- **SOURCE INFORMATION**:
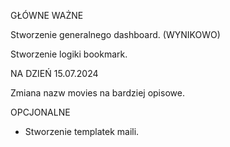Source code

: GŁÓWNE WAŻNE

Stworzenie generalnego dashboard. (WYNIKOWO)

Stworzenie logiki bookmark.

NA DZIEŃ 15.07.2024 

Zmiana nazw movies na bardziej opisowe.

OPCJONALNE

- Stworzenie templatek maili.
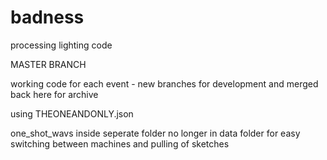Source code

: # badness
processing lighting code


MASTER BRANCH

working code for each event - new branches for development and merged back here for archive

using THEONEANDONLY.json

one_shot_wavs inside seperate folder no longer in data folder for easy switching between machines and pulling of sketches

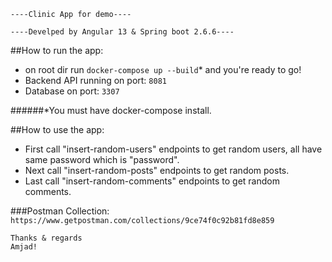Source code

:     ----Clinic App for demo----

    ----Develped by Angular 13 & Spring boot 2.6.6----

##How to run the app:

- on root dir run `docker-compose up --build`* and you're ready to go!<br>
- Backend API running on port: `8081`<br>
- Database on port: `3307`<br>

######*You must have docker-compose install.

##How to use the app:
- First call "insert-random-users" endpoints to get random users, all have same password which is "password".<br>
- Next call "insert-random-posts"  endpoints to get random posts.
- Last call "insert-random-comments" endpoints to get random comments.<br>


###Postman Collection:
`https://www.getpostman.com/collections/9ce74f0c92b81fd8e859`

    
    Thanks & regards 
    Amjad!
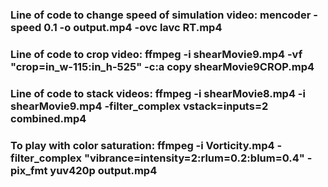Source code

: ### Line of code to change speed of simulation video: mencoder -speed 0.1 -o output.mp4 -ovc lavc RT.mp4

### Line of code to crop video: ffmpeg -i shearMovie9.mp4 -vf "crop=in_w-115:in_h-525" -c:a copy shearMovie9CROP.mp4

### Line of code to stack videos: ffmpeg -i shearMovie8.mp4 -i shearMovie9.mp4 -filter_complex vstack=inputs=2 combined.mp4

### To play with color saturation: ffmpeg -i Vorticity.mp4 -filter_complex "vibrance=intensity=2:rlum=0.2:blum=0.4" -pix_fmt yuv420p output.mp4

- **WHAT TO PRODUCE**:
Produce an exact reprint of the entries, dropping the images.

- **REPLY**:
Source code

: GŁÓWNE WAŻNE

Stworzenie generalnego dashboard. (WYNIKOWO)

Stworzenie logiki bookmark.

NA DZIEŃ 15.07.2024 

Zmiana nazw movies na bardziej opisowe.

OPCJONALNE

- Stworzenie templatek maili.
Source code

: # badness
processing lighting code


MASTER BRANCH

working code for each event - new branches for development and merged back here for archive

using THEONEANDONLY.json

one_shot_wavs inside seperate folder no longer in data folder for easy switching between machines and pulling of sketches

Source code

:     ----Clinic App for demo----

    ----Develped by Angular 13 & Spring boot 2.6.6----

##How to run the app:

- on root dir run `docker-compose up --build`* and you're ready to go!<br>
- Backend API running on port: `8081`<br>
- Database on port: `3307`<br>

######*You must have docker-compose install.

##How to use the app:
- First call "insert-random-users" endpoints to get random users, all have same password which is "password".<br>
- Next call "insert-random-posts"  endpoints to get random posts.
- Last call "insert-random-comments" endpoints to get random comments.<br>


###Postman Collection:
`https://www.getpostman.com/collections/9ce74f0c92b81fd8e859`

    
    Thanks & regards 
    Amjad!
Source code

: ### Line of code to change speed of simulation video: mencoder -speed 0.1 -o output.mp4 -ovc lavc RT.mp4

### Line of code to crop video: ffmpeg -i shearMovie9.mp4 -vf "crop=in_w-115:in_h-525" -c:a copy shearMovie9CROP.mp4

### Line of code to stack videos: ffmpeg -i shearMovie8.mp4 -i shearMovie9.mp4 -filter_complex vstack=inputs=2 combined.mp4

### To play with color saturation: ffmpeg -i Vorticity.mp4 -filter_complex "vibrance=intensity=2:rlum=0.2:blum=0.4" -pix_fmt yuv420p output.mp4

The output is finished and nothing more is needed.